++++ EXERCISE INPUT ++++

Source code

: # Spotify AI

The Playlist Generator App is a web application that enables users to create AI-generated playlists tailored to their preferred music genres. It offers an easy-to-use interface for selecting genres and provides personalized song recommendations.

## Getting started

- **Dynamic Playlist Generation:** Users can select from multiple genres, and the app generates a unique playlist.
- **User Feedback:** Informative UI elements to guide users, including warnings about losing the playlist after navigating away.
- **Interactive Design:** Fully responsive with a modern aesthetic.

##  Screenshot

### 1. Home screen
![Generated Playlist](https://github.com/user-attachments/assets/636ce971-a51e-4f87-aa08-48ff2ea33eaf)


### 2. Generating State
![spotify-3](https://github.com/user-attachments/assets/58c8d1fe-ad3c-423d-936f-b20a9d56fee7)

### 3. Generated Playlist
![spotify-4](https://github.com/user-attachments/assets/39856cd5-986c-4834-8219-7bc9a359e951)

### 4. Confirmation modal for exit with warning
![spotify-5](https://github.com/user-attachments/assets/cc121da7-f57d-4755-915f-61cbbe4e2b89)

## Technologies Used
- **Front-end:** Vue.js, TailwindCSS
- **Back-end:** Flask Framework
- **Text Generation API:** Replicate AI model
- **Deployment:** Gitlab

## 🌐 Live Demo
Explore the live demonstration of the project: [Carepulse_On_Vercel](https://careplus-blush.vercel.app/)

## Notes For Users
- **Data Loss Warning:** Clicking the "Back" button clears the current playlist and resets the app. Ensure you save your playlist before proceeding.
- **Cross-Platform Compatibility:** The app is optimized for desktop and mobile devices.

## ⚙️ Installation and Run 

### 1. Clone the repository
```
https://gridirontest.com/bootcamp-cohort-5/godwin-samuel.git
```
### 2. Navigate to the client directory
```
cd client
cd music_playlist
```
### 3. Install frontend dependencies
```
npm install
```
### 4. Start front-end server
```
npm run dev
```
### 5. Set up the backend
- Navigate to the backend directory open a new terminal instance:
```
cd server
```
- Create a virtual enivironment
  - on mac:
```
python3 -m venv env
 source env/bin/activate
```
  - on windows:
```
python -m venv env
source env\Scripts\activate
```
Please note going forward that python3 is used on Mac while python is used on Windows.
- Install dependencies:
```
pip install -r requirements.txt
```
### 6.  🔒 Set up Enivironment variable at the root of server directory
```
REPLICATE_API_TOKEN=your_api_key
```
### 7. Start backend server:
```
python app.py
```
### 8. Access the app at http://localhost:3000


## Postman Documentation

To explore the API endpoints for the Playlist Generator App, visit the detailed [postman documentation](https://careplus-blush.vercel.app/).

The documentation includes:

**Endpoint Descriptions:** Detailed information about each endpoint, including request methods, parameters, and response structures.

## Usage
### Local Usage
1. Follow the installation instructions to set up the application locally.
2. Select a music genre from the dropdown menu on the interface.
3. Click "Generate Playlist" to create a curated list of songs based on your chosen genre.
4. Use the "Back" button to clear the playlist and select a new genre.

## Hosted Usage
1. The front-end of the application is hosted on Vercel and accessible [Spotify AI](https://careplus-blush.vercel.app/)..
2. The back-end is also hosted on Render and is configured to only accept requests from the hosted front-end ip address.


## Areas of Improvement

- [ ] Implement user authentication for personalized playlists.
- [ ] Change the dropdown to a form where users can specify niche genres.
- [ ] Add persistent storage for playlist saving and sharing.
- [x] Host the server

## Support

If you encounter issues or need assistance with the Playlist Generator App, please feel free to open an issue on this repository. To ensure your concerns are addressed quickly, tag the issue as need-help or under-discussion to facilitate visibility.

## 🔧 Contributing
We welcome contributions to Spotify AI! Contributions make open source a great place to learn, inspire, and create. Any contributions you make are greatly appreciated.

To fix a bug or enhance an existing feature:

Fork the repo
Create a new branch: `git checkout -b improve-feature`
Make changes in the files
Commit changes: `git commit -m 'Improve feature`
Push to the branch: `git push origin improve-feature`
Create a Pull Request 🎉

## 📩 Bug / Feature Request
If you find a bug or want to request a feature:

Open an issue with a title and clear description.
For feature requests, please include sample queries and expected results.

++++

- _YOUR ASSIGNMENT_:
Restate the line containing "Open an issue with" and every remaining line of the records word for word. Add nothing.

- _TASK SOLUTION_:
Open an issue with a title and clear description.
For feature requests, please include sample queries and expected results.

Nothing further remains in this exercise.